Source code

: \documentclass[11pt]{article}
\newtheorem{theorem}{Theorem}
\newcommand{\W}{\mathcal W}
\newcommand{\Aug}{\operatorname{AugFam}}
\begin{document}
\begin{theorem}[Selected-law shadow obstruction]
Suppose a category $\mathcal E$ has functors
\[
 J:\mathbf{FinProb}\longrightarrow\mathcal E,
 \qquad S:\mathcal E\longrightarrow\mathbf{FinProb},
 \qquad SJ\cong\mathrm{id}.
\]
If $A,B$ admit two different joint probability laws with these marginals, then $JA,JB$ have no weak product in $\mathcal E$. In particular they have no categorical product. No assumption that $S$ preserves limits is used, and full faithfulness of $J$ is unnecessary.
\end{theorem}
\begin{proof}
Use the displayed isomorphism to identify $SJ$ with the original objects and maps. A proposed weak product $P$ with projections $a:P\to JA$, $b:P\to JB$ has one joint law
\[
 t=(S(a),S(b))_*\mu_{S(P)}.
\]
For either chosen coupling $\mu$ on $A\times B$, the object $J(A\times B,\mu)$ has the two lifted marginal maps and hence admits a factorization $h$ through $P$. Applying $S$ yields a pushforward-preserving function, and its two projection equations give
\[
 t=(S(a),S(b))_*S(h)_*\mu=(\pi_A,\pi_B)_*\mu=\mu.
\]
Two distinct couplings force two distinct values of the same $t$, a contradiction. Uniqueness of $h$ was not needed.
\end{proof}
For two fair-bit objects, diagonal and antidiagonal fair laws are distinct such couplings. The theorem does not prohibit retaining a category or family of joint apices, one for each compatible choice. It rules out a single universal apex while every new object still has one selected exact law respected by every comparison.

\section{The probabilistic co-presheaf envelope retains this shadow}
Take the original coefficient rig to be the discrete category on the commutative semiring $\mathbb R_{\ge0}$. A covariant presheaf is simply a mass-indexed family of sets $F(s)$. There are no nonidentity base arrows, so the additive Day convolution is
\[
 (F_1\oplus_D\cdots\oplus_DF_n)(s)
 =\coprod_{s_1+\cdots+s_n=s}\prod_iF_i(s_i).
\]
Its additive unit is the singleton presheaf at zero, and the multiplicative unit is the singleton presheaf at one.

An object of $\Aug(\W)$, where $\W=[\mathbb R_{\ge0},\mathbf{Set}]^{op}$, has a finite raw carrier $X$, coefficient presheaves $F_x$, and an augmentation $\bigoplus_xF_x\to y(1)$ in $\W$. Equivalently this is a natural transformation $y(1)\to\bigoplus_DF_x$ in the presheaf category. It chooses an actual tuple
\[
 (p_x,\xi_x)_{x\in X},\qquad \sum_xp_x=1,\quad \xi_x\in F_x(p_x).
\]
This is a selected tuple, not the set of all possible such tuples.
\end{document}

■ ■ ■

▶ **What the task asks**
What is wanted is the complete set of entries, returned verbatim.

▶ **Result of the exercise**
Source code

: \documentclass[11pt]{article}
\newtheorem{theorem}{Theorem}
\newcommand{\W}{\mathcal W}
\newcommand{\Aug}{\operatorname{AugFam}}
\begin{document}
\begin{theorem}[Selected-law shadow obstruction]
Suppose a category $\mathcal E$ has functors
\[
 J:\mathbf{FinProb}\longrightarrow\mathcal E,
 \qquad S:\mathcal E\longrightarrow\mathbf{FinProb},
 \qquad SJ\cong\mathrm{id}.
\]
If $A,B$ admit two different joint probability laws with these marginals, then $JA,JB$ have no weak product in $\mathcal E$. In particular they have no categorical product. No assumption that $S$ preserves limits is used, and full faithfulness of $J$ is unnecessary.
\end{theorem}
\begin{proof}
Use the displayed isomorphism to identify $SJ$ with the original objects and maps. A proposed weak product $P$ with projections $a:P\to JA$, $b:P\to JB$ has one joint law
\[
 t=(S(a),S(b))_*\mu_{S(P)}.
\]
For either chosen coupling $\mu$ on $A\times B$, the object $J(A\times B,\mu)$ has the two lifted marginal maps and hence admits a factorization $h$ through $P$. Applying $S$ yields a pushforward-preserving function, and its two projection equations give
\[
 t=(S(a),S(b))_*S(h)_*\mu=(\pi_A,\pi_B)_*\mu=\mu.
\]
Two distinct couplings force two distinct values of the same $t$, a contradiction. Uniqueness of $h$ was not needed.
\end{proof}
For two fair-bit objects, diagonal and antidiagonal fair laws are distinct such couplings. The theorem does not prohibit retaining a category or family of joint apices, one for each compatible choice. It rules out a single universal apex while every new object still has one selected exact law respected by every comparison.

\section{The probabilistic co-presheaf envelope retains this shadow}
Take the original coefficient rig to be the discrete category on the commutative semiring $\mathbb R_{\ge0}$. A covariant presheaf is simply a mass-indexed family of sets $F(s)$. There are no nonidentity base arrows, so the additive Day convolution is
\[
 (F_1\oplus_D\cdots\oplus_DF_n)(s)
 =\coprod_{s_1+\cdots+s_n=s}\prod_iF_i(s_i).
\]
Its additive unit is the singleton presheaf at zero, and the multiplicative unit is the singleton presheaf at one.

An object of $\Aug(\W)$, where $\W=[\mathbb R_{\ge0},\mathbf{Set}]^{op}$, has a finite raw carrier $X$, coefficient presheaves $F_x$, and an augmentation $\bigoplus_xF_x\to y(1)$ in $\W$. Equivalently this is a natural transformation $y(1)\to\bigoplus_DF_x$ in the presheaf category. It chooses an actual tuple
\[
 (p_x,\xi_x)_{x\in X},\qquad \sum_xp_x=1,\quad \xi_x\in F_x(p_x).
\]
This is a selected tuple, not the set of all possible such tuples.
\end{document}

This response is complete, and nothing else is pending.